Those three: apply(), lapply(), and sapply() are the apply functions you’ll likely encounter most frequently, but there are others that apply in more specific cases - we’ll take a look at at least one more later in the Bonus section.


Breakout Rooms

We’ll work with a new temperature dataset for the Breakout Room Exercises. I’ve filtered and cleaned these data from the original dataset that’s available from climate.gov They consist of maximum average temperature values for three states - Colorado, Ohio, and Virginia, with years in rows and months in columns. You can download the data with this code…

library(tidyverse)

temp_url <- 'https://raw.githubusercontent.com/biodash/biodash.github.io/master/assets/data/temperature/co_oh_va_max_temp.txt'
temp_file <- 'state_max_temps.tsv'
download.file(url = temp_url, destfile = temp_file)

Exercise 1

First let’s load the dataset and assign it to an object named ‘maxtemps’. Then preview the dataset and determine its dimensions (number of rows and columns). As the ‘.tsv’ extension on the file suggests, this is a tab delimited file.

Hints (click here)


Use read_tsv() to load the dataset. The functions head() and glimpse() are a couple good options for previewing the data. If you don’t get the dimensions from the function you preview the data with, the dim() function will provide this info.

Solution (click here)
maxtemps <- read_tsv("state_max_temps.tsv")
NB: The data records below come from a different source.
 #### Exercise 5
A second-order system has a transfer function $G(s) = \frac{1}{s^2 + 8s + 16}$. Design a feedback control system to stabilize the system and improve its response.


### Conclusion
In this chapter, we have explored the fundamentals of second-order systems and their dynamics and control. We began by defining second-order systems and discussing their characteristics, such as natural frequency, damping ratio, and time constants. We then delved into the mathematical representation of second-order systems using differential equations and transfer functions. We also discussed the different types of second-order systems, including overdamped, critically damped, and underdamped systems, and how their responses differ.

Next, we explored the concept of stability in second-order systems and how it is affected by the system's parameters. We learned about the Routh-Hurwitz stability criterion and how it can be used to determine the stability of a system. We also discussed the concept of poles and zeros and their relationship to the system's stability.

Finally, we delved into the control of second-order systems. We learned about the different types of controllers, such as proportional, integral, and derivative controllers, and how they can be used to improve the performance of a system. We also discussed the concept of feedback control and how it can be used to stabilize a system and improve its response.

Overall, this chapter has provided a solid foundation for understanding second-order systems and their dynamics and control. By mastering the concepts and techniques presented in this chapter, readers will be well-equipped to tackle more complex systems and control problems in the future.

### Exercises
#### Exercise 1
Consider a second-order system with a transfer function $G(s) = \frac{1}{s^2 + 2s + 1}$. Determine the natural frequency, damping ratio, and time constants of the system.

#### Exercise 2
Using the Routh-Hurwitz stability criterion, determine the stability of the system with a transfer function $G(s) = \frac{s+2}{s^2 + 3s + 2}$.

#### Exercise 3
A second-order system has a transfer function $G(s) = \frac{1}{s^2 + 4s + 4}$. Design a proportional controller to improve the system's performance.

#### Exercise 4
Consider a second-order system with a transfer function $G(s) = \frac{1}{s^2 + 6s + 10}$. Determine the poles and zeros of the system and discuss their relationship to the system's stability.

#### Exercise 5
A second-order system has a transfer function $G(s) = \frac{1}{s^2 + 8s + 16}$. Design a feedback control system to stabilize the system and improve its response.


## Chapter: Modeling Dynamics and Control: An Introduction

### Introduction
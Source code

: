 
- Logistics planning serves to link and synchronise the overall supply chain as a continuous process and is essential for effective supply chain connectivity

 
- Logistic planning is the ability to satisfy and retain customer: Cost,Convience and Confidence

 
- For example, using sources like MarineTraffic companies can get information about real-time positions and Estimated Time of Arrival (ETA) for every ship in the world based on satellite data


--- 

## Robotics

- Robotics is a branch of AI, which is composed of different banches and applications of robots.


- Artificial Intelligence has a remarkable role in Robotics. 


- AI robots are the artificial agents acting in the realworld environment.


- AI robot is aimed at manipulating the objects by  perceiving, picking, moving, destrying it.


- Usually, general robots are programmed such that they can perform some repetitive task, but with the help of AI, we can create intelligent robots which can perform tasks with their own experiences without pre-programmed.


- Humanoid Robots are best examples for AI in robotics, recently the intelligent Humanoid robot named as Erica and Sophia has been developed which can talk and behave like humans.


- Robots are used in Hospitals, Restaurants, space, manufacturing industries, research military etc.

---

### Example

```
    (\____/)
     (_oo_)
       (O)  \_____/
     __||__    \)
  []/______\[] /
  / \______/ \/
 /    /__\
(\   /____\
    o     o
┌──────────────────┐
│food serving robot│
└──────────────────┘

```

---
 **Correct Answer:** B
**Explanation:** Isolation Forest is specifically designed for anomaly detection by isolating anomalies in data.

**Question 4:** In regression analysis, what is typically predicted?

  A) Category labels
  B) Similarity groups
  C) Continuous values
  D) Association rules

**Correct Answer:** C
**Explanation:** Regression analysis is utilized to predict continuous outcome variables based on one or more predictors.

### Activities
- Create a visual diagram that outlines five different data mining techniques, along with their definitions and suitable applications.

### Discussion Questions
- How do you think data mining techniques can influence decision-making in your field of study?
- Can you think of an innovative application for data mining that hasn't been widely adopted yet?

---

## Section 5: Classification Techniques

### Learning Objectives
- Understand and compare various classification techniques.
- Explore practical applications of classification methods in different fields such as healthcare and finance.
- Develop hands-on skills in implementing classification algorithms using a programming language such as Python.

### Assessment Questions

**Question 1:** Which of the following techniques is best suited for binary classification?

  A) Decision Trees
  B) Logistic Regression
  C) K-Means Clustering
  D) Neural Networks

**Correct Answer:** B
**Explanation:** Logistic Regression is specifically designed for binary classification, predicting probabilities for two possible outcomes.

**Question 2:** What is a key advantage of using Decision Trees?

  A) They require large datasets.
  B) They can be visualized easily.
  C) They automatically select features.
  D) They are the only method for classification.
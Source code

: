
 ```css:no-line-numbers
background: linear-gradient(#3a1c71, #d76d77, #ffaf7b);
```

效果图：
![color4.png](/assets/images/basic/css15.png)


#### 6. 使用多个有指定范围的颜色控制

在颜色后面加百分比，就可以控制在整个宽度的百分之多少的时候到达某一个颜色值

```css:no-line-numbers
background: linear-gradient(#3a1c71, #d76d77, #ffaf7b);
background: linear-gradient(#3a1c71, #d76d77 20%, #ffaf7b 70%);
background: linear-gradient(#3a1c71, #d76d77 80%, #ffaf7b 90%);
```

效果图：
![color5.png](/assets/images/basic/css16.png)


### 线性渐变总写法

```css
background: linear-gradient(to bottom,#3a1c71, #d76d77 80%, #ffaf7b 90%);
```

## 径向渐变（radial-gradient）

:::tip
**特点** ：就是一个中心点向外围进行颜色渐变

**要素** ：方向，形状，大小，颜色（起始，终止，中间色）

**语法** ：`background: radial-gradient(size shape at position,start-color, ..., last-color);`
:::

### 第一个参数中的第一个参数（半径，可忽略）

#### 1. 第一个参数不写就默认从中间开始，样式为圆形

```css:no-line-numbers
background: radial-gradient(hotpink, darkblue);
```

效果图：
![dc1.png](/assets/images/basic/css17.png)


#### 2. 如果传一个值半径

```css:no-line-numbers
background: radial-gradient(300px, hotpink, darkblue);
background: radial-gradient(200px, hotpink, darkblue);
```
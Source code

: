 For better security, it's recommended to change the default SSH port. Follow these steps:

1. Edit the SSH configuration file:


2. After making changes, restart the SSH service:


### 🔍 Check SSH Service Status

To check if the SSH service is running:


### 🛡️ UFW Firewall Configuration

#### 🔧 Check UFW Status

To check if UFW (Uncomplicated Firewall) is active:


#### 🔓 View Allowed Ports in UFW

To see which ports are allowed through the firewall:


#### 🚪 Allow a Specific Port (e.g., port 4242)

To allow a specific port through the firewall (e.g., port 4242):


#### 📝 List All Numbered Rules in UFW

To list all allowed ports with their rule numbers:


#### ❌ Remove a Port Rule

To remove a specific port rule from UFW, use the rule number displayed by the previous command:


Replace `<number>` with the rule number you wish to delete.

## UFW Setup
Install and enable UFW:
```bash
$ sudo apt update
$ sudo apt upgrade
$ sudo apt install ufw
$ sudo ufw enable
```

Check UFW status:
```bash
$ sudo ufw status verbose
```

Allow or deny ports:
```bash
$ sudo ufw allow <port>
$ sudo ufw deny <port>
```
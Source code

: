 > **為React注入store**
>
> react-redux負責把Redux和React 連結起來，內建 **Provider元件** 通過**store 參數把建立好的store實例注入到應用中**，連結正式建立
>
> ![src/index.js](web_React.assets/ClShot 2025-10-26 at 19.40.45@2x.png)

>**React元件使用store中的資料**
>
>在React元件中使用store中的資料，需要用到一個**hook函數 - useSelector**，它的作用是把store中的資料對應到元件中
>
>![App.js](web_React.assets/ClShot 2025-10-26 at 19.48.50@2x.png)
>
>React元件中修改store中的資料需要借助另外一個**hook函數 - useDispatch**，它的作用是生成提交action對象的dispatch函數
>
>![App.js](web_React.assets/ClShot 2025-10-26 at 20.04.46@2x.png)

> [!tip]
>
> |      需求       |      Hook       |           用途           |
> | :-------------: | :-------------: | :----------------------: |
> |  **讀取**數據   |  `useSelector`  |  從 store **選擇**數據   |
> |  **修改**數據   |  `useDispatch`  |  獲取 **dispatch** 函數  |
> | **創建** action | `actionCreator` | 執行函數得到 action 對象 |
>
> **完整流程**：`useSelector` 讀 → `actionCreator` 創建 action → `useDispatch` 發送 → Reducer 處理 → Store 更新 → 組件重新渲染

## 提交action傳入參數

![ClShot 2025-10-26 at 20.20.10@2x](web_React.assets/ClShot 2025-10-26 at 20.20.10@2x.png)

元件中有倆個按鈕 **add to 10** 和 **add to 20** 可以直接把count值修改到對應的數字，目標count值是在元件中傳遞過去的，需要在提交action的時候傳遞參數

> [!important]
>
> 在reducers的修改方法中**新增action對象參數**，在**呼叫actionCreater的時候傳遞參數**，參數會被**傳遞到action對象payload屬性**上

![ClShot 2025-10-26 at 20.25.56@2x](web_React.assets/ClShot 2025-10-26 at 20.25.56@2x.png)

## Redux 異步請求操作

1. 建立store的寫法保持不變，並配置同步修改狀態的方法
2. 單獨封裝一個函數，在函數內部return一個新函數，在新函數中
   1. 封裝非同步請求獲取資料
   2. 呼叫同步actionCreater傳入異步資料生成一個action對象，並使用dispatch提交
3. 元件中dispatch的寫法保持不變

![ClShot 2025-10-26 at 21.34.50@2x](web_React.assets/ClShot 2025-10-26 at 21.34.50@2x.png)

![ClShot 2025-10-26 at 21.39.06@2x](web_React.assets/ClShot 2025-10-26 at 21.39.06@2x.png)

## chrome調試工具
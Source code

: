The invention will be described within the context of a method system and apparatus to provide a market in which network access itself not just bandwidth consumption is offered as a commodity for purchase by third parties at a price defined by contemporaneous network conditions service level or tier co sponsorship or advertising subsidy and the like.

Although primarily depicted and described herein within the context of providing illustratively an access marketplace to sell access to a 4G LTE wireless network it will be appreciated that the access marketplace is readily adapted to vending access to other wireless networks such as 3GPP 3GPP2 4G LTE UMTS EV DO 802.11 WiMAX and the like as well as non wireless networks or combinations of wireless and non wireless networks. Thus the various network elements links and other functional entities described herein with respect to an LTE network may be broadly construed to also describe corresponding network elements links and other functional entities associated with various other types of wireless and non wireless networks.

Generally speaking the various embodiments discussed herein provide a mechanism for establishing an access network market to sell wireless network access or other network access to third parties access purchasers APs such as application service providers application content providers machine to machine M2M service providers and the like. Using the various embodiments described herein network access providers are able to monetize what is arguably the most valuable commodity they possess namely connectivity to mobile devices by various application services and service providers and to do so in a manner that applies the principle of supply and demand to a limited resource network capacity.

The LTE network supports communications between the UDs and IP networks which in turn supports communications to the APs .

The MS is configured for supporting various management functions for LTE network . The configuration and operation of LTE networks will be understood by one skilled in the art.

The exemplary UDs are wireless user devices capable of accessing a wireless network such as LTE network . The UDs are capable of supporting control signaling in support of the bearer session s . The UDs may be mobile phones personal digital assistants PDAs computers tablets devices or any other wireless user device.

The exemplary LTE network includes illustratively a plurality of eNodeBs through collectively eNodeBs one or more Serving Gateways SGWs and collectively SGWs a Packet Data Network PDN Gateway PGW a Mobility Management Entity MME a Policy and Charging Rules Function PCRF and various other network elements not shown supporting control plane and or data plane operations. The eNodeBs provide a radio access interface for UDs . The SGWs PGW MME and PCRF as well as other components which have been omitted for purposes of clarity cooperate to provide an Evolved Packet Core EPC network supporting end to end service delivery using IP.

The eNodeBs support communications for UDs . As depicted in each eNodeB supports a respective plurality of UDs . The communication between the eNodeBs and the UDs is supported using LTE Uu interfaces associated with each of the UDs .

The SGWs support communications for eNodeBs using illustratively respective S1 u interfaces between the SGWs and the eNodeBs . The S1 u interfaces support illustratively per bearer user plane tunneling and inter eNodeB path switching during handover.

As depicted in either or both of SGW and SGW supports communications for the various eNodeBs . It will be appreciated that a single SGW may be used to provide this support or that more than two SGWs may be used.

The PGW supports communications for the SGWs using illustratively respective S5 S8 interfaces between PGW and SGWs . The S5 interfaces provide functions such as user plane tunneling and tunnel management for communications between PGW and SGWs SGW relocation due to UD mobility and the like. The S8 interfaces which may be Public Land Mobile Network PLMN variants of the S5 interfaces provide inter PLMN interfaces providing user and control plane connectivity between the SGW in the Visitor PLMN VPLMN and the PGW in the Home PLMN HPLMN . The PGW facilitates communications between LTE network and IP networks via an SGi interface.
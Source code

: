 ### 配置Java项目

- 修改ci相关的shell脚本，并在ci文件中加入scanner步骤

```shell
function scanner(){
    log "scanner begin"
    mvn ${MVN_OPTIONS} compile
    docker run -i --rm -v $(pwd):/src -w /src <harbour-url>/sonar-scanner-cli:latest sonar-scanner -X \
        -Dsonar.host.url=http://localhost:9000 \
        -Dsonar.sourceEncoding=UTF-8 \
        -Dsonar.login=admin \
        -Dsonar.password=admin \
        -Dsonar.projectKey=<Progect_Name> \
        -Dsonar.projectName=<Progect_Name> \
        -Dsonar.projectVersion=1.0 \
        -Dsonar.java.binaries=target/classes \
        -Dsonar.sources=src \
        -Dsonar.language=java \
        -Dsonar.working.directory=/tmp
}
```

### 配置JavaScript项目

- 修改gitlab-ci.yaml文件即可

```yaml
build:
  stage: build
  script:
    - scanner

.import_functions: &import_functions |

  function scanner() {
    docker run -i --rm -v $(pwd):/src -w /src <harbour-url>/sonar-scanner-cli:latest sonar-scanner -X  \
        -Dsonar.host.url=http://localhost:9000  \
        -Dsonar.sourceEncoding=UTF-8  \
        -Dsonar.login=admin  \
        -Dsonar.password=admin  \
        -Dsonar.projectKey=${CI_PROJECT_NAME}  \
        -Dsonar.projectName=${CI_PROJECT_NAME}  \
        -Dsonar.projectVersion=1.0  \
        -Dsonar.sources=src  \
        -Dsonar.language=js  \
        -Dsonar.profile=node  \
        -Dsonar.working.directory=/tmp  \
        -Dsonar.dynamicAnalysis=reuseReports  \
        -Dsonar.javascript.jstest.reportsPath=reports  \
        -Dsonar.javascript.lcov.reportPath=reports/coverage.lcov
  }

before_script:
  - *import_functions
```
#> Parsed with column specification:
#> cols(
#>   STATE = col_character(),
#>   YEAR = col_double(),
#>   JAN = col_double(),
#>   FEB = col_double(),
#>   MAR = col_double(),
#>   APR = col_double(),
#>   MAY = col_double(),
#>   JUN = col_double(),
#>   JUL = col_double(),
#>   AUG = col_double(),
#>   SEP = col_double(),
#>   OCT = col_double(),
#>   NOV = col_double(),
#>   DEC = col_double()
#> )

glimpse(maxtemps)

#> Rows: 378
#> Columns: 14
#> $ STATE <chr> "CO", "CO", "CO", "CO", "CO", "CO", "CO", "CO", "CO", "CO", "CO…
#> $ YEAR  <dbl> 1895, 1896, 1897, 1898, 1899, 1900, 1901, 1902, 1903, 1904, 190…
#> $ JAN   <dbl> 33.6, 41.2, 34.2, 32.6, 34.0, 40.8, 39.4, 38.4, 37.5, 36.6, 33.…
#> $ FEB   <dbl> 33.3, 41.3, 36.8, 43.4, 29.4, 39.1, 37.9, 43.2, 28.3, 47.3, 33.…
#> $ MAR   <dbl> 46.1, 44.8, 42.8, 43.5, 43.7, 51.9, 46.0, 44.3, 44.1, 51.4, 48.…
#> $ APR   <dbl> 60.8, 58.3, 55.8, 59.0, 58.7, 52.4, 55.5, 59.0, 55.6, 58.3, 53.…
#> $ MAY   <dbl> 66.5, 68.0, 70.5, 61.8, 66.5, 68.1, 67.6, 68.7, 63.8, 65.5, 61.…
#> $ JUN   <dbl> 74.0, 80.2, 77.4, 76.6, 77.2, 80.1, 76.8, 78.8, 69.8, 71.7, 77.…
#> $ JUL   <dbl> 77.7, 80.9, 82.0, 81.9, 80.2, 82.9, 86.7, 80.3, 80.9, 79.0, 79.…
#> $ AUG   <dbl> 80.0, 81.2, 79.6, 82.0, 79.8, 81.9, 80.7, 80.8, 80.3, 77.8, 81.…
#> $ SEP   <dbl> 75.7, 70.1, 75.2, 72.2, 74.9, 70.2, 72.7, 72.3, 70.0, 72.2, 73.…
#> $ OCT   <dbl> 60.3, 59.2, 59.8, 57.7, 58.0, 62.9, 63.1, 61.8, 62.4, 60.2, 57.…
#> $ NOV   <dbl> 42.3, 42.8, 48.5, 43.0, 50.5, 49.3, 52.9, 46.7, 49.7, 53.0, 48.…
#> $ DEC   <dbl> 33.9, 43.1, 33.4, 30.9, 35.0, 41.5, 38.6, 36.4, 41.8, 39.8, 35.…

dim(maxtemps)

#> [1] 378  14

Exercise 2

The dataset is currently in tibble form. This is the default object type created by the read_tsv() command from readr (common in tidy workflows). The apply functions are not associated with the tidyverse, and it turns out they sometimes don’t work well with tibbles. So, before we go any further, let’s convert the tibble to a data frame.

Hints (click here)

Use the as.data.frame() function to convert the tibble to a data frame.


Solution (click here)
maxtemps <- as.data.frame(maxtemps)
class(maxtemps)

#> [1] "data.frame"

Exercise 3

Calculate the average temperature for each month across the whole dataset (using the data for all three states together).

Hints (click here)


Choose an appropriate function from the apply() family of functions and use the mean() function to calculate the mean value for each column of temperatures in the dataset (cols 3 through 14). Remember that when you’re designating the margin to apply the function to, ‘1’ means rows and ‘2’ means columns.

Solution (click here)
mean_monthly <- apply(maxtemps[,3:14], 2, mean)

#OR

mean_monthly <- sapply(maxtemps[,3:14], mean)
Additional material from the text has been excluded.